Może to być ciekawa pozycja i warto przeczytać. pozdrawiam
Zaintersowałaś mnie tą książką. Muszę ją nabyć :)
Dzięki za recenzję. Muszę mieć tą książkę :)
Koniecznie!
Pozycja ciekawa, może już nie dla mnie. Zgodzę się, że blogowaniu bliżej do maratonu niż do sprintu:-)
Podziwiam chłopa! Ogromny sukces!
Slyszalam o tej pozycji od Marty Krasnodebskiej, ona mnie zaintrygowala,.a Ty przekonales do jej zakupu 😉
Cieszę się, naprawdę warto!
Michal Szafranski jest chyba jedna z najbardziej inspirujacych i autentycznych osob z polskiej blogosfery. I zawsze tak mocno angazuje sie we wszystko, co robi. Jak w takich sytuacjach zaluje, ze nie mieszkam w kraju i ze taka smakowita lektura mnie ominie. Pozdrawiam serdecznie Beata
Dziękuję za komentarz i również pozdrawiam!

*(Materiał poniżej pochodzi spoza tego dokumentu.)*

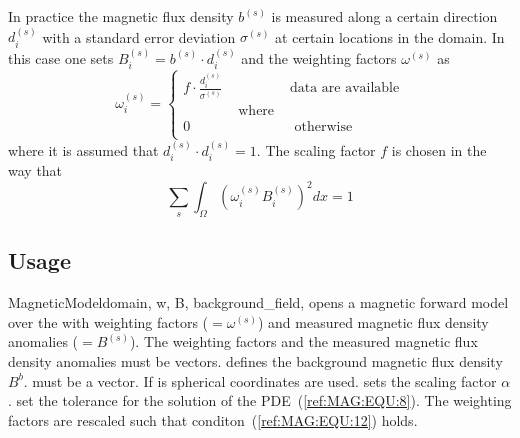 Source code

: In practice the magnetic flux density $b^{(s)}$ is measured along a certain direction $d^{(s)}_i$ with a 
standard error deviation $\sigma^{(s)}$ at certain locations in the domain. In this case
one sets $B^{(s)}_i=b^{(s)} \cdot d^{(s)}_i$ and the weighting factors $\omega^{(s)}$ as
\begin{equation}\label{ref:MAG:EQU:11}
\omega^{(s)}_i 
= \left\{
\begin{array}{lcl}
f \cdot  \frac{d^{(s)}_i}{\sigma^{(s)}} & & \mbox{data are available} \\
& \mbox{ where } & \\
0 & & \mbox{ otherwise } \\
\end{array}
\right.
\end{equation} 
where it is assumed that $d^{(s)}_i \cdot d^{(s)}_i =1$. The scaling factor $f$ is chosen in the way that 
\begin{equation}\label{ref:MAG:EQU:12}
\sum_{s} \int_{\Omega} ( \omega^{(s)}_i B^{(s)}_i ) ^2 dx =1 
\end{equation} 

\subsection{Usage}


\begin{classdesc}{MagneticModel}{domain, 
w, B, background_field,
}
opens a magnetic forward model over the \Domain {} with 
weighting factors  ($=\omega^{(s)}$) and measured magnetic flux density anomalies  ($=B^{(s)}$).
The weighting factors and the  measured magnetic flux density anomalies must be vectors.
 defines the background magnetic flux density $B^b$. 
 must be a vector.
If  is \True spherical coordinates are used. 
 sets the scaling factor $\alpha$. 
 set the tolerance for the solution of the PDE~(\ref{ref:MAG:EQU:8}).
The weighting factors are rescaled such that conditon~(\ref{ref:MAG:EQU:12}) holds.
\end{classdesc}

Chyba większość z blogujących osób o tym marzy ;) Z chęcią bym się zapoznała z książką ;)
Ciekawa lektura zwłaszcza dla ludzi zajmujących się blogowaniem.
Przyznam, że nie potrzebuję aż tak mocno wchodzić w sferę blogowania, może dlatego, że nie przyświeca mi cel zarobkowania dzięki niemu, ale dla osób, które się tym interesują książka warta uwagi. :)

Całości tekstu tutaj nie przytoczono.